Cette rupture conventionnelle du contrat de travail obéit à une procédure spécifique (I). Elle est par ailleurs entourée d’un certain nombre de garanties pour le salarié (II). Il s’agit enfin de s’attacher aux moyens permettant la remise en cause d’une telle convention (III).

LA PROCEDURE

Les entretiens préalables

L’employeur et le salarié conviennent du principe de la rupture conventionnelle lors d’un ou plusieurs entretiens. Cela résulte de l’article 1237-12 du Code du travail.

Le texte n’exige pas que l’employeur adresse préalablement une convocation au salarié, dans un délai déterminé. Dans le silence du texte, la jurisprudence s’est prononcée : ainsi, le conseil de prud’hommes de Bobigny, dans un jugement du 6 avril 2010 (CPH Bobigny 6 avril 2010, n° 08-4910) a jugé qu’un employeur avait violé les dispositions de cet article, en convoquant le salarié le samedi 4 octobre pour un entretien prévu le lundi 6 octobre. En effet, dans la mesure où les bureaux de l’inspection du travail sont fermés le samedi et le dimanche, le salarié ne pouvait se procurer la liste des conseillers du salarié avant l’entretien.

Au cours de cet entretien (ou de ces entretiens), le salarié peut se faire assister :

• soit par une personne de son choix appartenant au personnel de l’entreprise, qu’il s’agisse d’un salarié titulaire d’un mandat syndical ou d’un salarié membre d’une institution représentative du personnel (par exemple, un délégué du personnel ou un membre élu du comité d’entreprise) ou tout autre salarié ; • soit, en l’absence d’institution représentative du personnel dans l’entreprise, par un conseiller du salarié choisi sur une liste dressée par l’autorité administrative. Cette liste est consultable auprès de la Direction Régionale des Entreprises, de la Concurrence, de la Consommation, du Travail et de l’Emploi (ci après DIRECCTE), dans chaque section d’inspection du travail et dans chaque mairie.

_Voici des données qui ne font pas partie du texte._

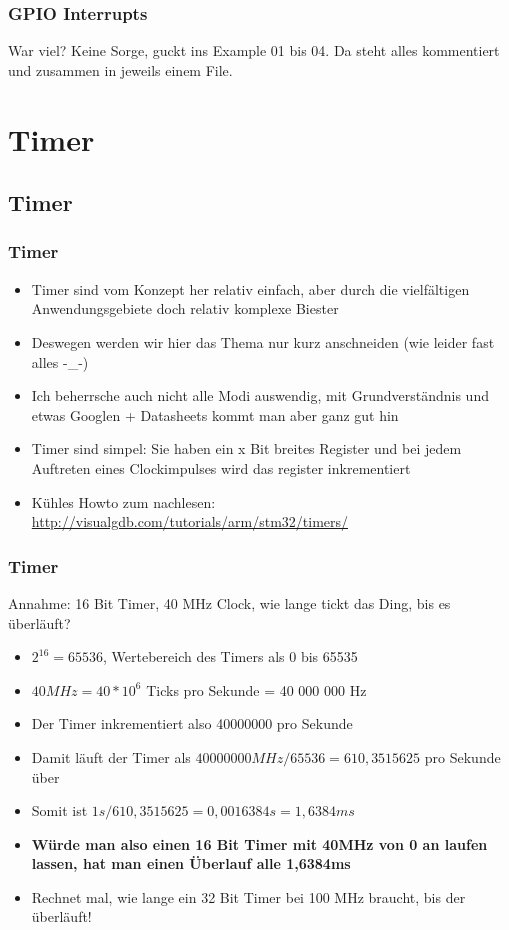 \documentclass[ngerman,compress]{beamer}
\begin{document}
\begin{frame} [fragile]
	\frametitle{GPIO Interrupts}
	War viel? Keine Sorge, guckt ins Example 01 bis 04. Da steht alles kommentiert und zusammen in jeweils einem File.
\end{frame}


\section{Timer}

\subsection{Timer}

\begin{frame}
	\frametitle{Timer}
	\begin{itemize}
		\item Timer sind vom Konzept her relativ einfach, aber durch die vielfältigen Anwendungsgebiete doch relativ komplexe Biester
		\item Deswegen werden wir hier das Thema nur kurz anschneiden (wie leider fast alles -\_-)
		\item Ich beherrsche auch nicht alle Modi auswendig, mit Grundverständnis und etwas Googlen + Datasheets kommt man aber ganz gut hin
		\item Timer sind simpel: Sie haben ein x Bit breites Register und bei jedem Auftreten eines Clockimpulses wird das register inkrementiert
		\item Kühles Howto zum nachlesen: \url{http://visualgdb.com/tutorials/arm/stm32/timers/}
	\end{itemize}
\end{frame}

\begin{frame}
	\frametitle{Timer}
	Annahme: 16 Bit Timer, 40 MHz Clock, wie lange tickt das Ding, bis es überläuft?
	\begin{itemize}
		\item $2^{16} = 65536$, Wertebereich des Timers als 0 bis 65535
		\item $40MHz = 40*{10}^{6}$ Ticks pro Sekunde = 40 000 000 Hz
		\item Der Timer inkrementiert also 40000000 pro Sekunde
		\item Damit läuft der Timer als $40000000MHz/65536 = 610,3515625$ pro Sekunde über
		\item Somit ist $1s/610,3515625 = 0,0016384s = 1,6384ms$
		\pause
		\item \textbf{Würde man also einen 16 Bit Timer mit 40MHz von 0 an laufen lassen, hat man einen Überlauf alle 1,6384ms}
		\pause
		\item Rechnet mal, wie lange ein 32 Bit Timer bei 100 MHz braucht, bis der überläuft!
	\end{itemize}
\end{frame}
\end{document}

Si le salarié choisit de se faire assister il doit en informer l’employeur avant la date prévue pour le ou les entretiens.

L’employeur peut alors lui-même se faire assister par une personne de son choix appartenant au personnel de l’entreprise ou, dans les entreprises de moins de 50 salariés, par une personne appartenant à son organisation syndicale d’employeurs ou par un autre employeur relevant de sa branche. L’employeur qui souhaite se faire assister doit également en informer le salarié, avant la date fixée pour le ou les entretiens.

Il ne peut être fait appel à un avocat par l’une ou l’autre des parties, la liste des personnes susceptibles d’assister le salarié ou l’employeur étant limitative.

LA CONVENTION

Contenu de la convention

La convention prend la forme d’un écrit. Selon l’article L 1237-13 du nouveau code du travail, elle fixe obligatoirement : • le montant de l’indemnité spécifique de rupture conventionnelle : il ne peut être inférieur à celui de l’indemnité légale de licenciement (article L1234-9 Code du travail). • la date de rupture du contrat de travail. Elle fixe également la date de rupture qui ne peut intervenir avant le lendemain de l’homologation de la convention par l’autorité administrative. Sous cette réserve, les parties peuvent librement fixer la date de la fin du contrat de travail.

Sauf accord express des parties, le contrat de travail continue de s’exécuter normalement pendant la procédure d’élaboration et d’homologation de la convention, et jusqu’à la date fixée pour sa rupture.

Droit de rétractation

À compter de la signature de la convention chaque partie dispose d’un délai de quinze jours calendaires pour revenir sur sa décision.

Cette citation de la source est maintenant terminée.